Este domingo había más público en la grada. No sé si se debía al horario de tarde (en Cáceres, los domingos y a las 12, se va a misa, no al fútbol) o al equipo visitante. Pero del Cartagena no voy a decir nada, que hace 15 días escribí que ganar al San Roque era como ganar a un chiste y algunos de Lepe cayeron sobre mí en Twitter para mezclar a mi madre con el oficio más antiguo del mundo.

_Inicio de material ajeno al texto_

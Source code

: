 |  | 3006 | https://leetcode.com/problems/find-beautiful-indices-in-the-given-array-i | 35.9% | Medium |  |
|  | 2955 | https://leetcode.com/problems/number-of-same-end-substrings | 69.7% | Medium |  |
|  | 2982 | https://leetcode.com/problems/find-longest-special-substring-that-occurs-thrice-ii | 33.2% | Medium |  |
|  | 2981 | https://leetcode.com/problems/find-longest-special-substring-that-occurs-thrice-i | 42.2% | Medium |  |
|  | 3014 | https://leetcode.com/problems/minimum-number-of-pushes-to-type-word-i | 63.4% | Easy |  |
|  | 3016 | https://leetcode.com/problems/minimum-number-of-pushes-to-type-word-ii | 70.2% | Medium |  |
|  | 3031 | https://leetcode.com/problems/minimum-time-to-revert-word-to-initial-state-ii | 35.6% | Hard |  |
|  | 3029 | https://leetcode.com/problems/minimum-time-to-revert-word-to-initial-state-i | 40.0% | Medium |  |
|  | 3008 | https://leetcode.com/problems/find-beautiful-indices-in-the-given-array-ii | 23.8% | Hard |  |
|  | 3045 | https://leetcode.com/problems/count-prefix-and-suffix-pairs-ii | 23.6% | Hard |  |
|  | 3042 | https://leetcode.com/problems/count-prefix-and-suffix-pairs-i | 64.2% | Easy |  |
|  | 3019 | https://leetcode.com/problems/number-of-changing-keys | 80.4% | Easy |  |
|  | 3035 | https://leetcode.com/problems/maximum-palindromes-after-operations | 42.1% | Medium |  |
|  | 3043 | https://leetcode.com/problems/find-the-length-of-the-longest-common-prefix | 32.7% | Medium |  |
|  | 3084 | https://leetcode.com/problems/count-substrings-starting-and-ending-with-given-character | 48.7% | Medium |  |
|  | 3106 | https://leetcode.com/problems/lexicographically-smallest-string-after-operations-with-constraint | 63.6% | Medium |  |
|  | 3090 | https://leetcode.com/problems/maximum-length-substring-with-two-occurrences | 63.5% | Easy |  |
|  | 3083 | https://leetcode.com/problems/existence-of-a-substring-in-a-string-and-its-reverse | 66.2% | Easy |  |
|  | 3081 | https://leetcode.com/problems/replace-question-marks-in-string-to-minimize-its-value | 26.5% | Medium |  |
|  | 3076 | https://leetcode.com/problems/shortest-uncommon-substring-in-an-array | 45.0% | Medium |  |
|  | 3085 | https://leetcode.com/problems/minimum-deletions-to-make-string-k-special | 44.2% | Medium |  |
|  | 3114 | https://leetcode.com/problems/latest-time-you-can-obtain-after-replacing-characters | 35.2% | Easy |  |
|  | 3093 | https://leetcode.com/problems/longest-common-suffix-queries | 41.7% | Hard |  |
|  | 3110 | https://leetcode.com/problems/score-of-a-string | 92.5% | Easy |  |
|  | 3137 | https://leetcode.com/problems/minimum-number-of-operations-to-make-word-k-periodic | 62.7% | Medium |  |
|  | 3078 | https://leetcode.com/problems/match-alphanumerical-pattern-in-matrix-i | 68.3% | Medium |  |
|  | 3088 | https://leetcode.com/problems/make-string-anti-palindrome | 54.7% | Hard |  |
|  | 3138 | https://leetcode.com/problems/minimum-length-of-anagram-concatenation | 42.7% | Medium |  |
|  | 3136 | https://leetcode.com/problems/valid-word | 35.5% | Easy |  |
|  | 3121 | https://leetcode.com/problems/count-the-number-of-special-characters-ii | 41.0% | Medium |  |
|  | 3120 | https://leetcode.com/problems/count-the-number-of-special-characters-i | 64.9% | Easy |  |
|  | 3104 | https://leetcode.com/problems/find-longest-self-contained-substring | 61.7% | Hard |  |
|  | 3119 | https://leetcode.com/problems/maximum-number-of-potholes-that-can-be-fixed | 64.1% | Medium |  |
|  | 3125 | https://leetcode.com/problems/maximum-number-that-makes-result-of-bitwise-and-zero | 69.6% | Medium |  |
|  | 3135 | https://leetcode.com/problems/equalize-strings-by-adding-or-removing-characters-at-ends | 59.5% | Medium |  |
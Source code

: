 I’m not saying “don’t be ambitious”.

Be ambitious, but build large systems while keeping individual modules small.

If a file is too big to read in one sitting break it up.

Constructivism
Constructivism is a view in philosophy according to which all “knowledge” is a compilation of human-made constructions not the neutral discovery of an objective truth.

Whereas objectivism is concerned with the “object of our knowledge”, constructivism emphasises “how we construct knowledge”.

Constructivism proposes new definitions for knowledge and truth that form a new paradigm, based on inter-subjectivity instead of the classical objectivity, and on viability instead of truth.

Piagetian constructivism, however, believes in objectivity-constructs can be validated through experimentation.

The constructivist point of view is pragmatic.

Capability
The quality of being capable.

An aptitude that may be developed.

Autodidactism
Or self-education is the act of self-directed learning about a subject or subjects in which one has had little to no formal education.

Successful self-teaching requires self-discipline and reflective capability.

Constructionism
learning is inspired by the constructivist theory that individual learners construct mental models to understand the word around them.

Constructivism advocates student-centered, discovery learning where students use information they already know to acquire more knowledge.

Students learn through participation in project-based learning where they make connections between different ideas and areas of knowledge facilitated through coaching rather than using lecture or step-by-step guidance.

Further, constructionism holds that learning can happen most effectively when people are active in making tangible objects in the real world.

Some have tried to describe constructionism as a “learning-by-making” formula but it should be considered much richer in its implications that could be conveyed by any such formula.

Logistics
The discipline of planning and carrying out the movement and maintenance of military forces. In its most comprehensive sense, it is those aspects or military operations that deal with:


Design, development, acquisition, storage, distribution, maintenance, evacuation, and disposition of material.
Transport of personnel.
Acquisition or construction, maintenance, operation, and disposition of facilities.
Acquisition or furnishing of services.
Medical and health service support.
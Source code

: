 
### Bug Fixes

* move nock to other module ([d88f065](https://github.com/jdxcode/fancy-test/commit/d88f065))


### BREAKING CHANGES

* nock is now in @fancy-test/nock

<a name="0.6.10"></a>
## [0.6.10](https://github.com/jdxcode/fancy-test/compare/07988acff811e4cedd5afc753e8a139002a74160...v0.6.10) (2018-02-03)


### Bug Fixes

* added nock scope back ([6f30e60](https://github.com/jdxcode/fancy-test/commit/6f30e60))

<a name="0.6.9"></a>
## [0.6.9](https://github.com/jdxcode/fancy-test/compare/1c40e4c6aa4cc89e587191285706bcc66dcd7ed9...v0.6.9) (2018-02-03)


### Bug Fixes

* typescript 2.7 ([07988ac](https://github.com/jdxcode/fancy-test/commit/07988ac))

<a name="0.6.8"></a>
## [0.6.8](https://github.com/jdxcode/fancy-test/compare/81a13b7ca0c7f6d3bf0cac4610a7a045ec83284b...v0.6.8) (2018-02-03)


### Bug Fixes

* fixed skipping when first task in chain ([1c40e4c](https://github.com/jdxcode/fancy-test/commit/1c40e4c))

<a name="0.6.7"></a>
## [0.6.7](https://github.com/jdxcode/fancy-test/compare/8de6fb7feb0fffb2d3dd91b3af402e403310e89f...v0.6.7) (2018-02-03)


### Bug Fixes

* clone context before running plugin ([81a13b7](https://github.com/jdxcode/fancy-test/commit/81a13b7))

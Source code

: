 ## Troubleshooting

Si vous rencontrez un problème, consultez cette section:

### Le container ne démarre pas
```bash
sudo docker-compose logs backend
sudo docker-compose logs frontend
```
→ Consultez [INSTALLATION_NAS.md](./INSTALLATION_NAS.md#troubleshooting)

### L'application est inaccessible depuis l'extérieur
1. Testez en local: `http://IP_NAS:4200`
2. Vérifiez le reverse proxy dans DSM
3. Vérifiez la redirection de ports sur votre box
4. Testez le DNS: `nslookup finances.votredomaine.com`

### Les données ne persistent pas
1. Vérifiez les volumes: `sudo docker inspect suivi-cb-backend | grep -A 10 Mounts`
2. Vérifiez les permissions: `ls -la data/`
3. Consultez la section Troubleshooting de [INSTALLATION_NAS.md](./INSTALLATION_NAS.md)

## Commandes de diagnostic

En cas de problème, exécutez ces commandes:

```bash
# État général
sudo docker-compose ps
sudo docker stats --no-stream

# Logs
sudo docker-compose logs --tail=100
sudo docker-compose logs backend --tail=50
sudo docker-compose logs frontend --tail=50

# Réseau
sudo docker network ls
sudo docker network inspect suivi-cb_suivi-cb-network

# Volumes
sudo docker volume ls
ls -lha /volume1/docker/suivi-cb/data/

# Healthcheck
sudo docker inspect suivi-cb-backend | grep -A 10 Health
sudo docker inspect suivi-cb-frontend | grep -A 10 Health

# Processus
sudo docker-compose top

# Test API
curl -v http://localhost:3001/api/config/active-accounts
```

Comenzó el encuentro en medio de un silencio tan dramático y respetuoso que solo se escuchaban los gritos de los jugadores y aquello parecía un partido a puerta cerrada. Pero marcó el Cacereño y todo lo anterior se convirtió en prosa de baratillo, las imágenes cenicientas se llenaron de luz y durante un rato sentimos que nuestras vidas tenían un sentido. A mi lado, un joven dado a las estadísticas anunció que no ganábamos en casa desde abril y dimos por hecho que se había acabado la mala racha. Craso error. Al instante, un penalti, que más bien nos pareció un barullo con resultado insensato, cercenaba nuestras ilusiones. A cambio del empate, teníamos, por fin, algo imprescindible en la vida y en el fútbol: un culpable, el árbitro. Así que empezó un festín de insultos al estilo tuitero de Lepe: cambiamos a mi madre por la del colegiado y, a cada uno de sus gestos y decisiones, el respetable sacaba a pasear a la buena señora por todos los lupanares patrios.

En el segundo gol cartagenero, el árbitro no tuvo nada que ver. Fue una jugada tonta, que es como se marcan casi todos los goles en 2ª B, por tonterías. Pero en el descanso, uno de los nuestros protestó por la tontería y fue expulsado. El resto nos fuimos al bar a rumiar la derrota y les aseguro que no hay mejor lugar que el bar del Príncipe Felipe para rumiar derrotas y, de paso, sentir la náusea, el sentimiento trágico de la vida, la crónica de una muerte anunciada, nada.

De su pared blanca y larguísima (unos 80 metros medirá), cuelgan, de trecho en trecho, un mustio banderín de la Federación Gallega de Fútbol, una foto de un 'Moranco' con una camiseta verde, un misterioso y extraño diploma sin firma felicitando al club por su primera vuelta durante la temporada 67-68, varios retratos sepia de gestas sin pie de foto y un cartel anti glamour: 'Panceta: 1,50'. En ese ambiente, no recuperas el ánimo ni a base de coñac Veterano.

Así que vuelves a la grada. Te marcan otro gol. Escuchas, sin ser capaz de interpretarlo, que al árbitro lo llaman mantenido, descendido y piconero por este orden, y te vas a casa con una frase resonando en tu alma verdiblanca: «En Navidad estamos en Tercera y el año que vienen suben el Mérida, el Badajoz y el Extremadura». Y lo peor: al palco ya no vienen ni famosos, ni caballeros con aire de play boy ni rubias despistadas. ¡Herminio, sálvanos!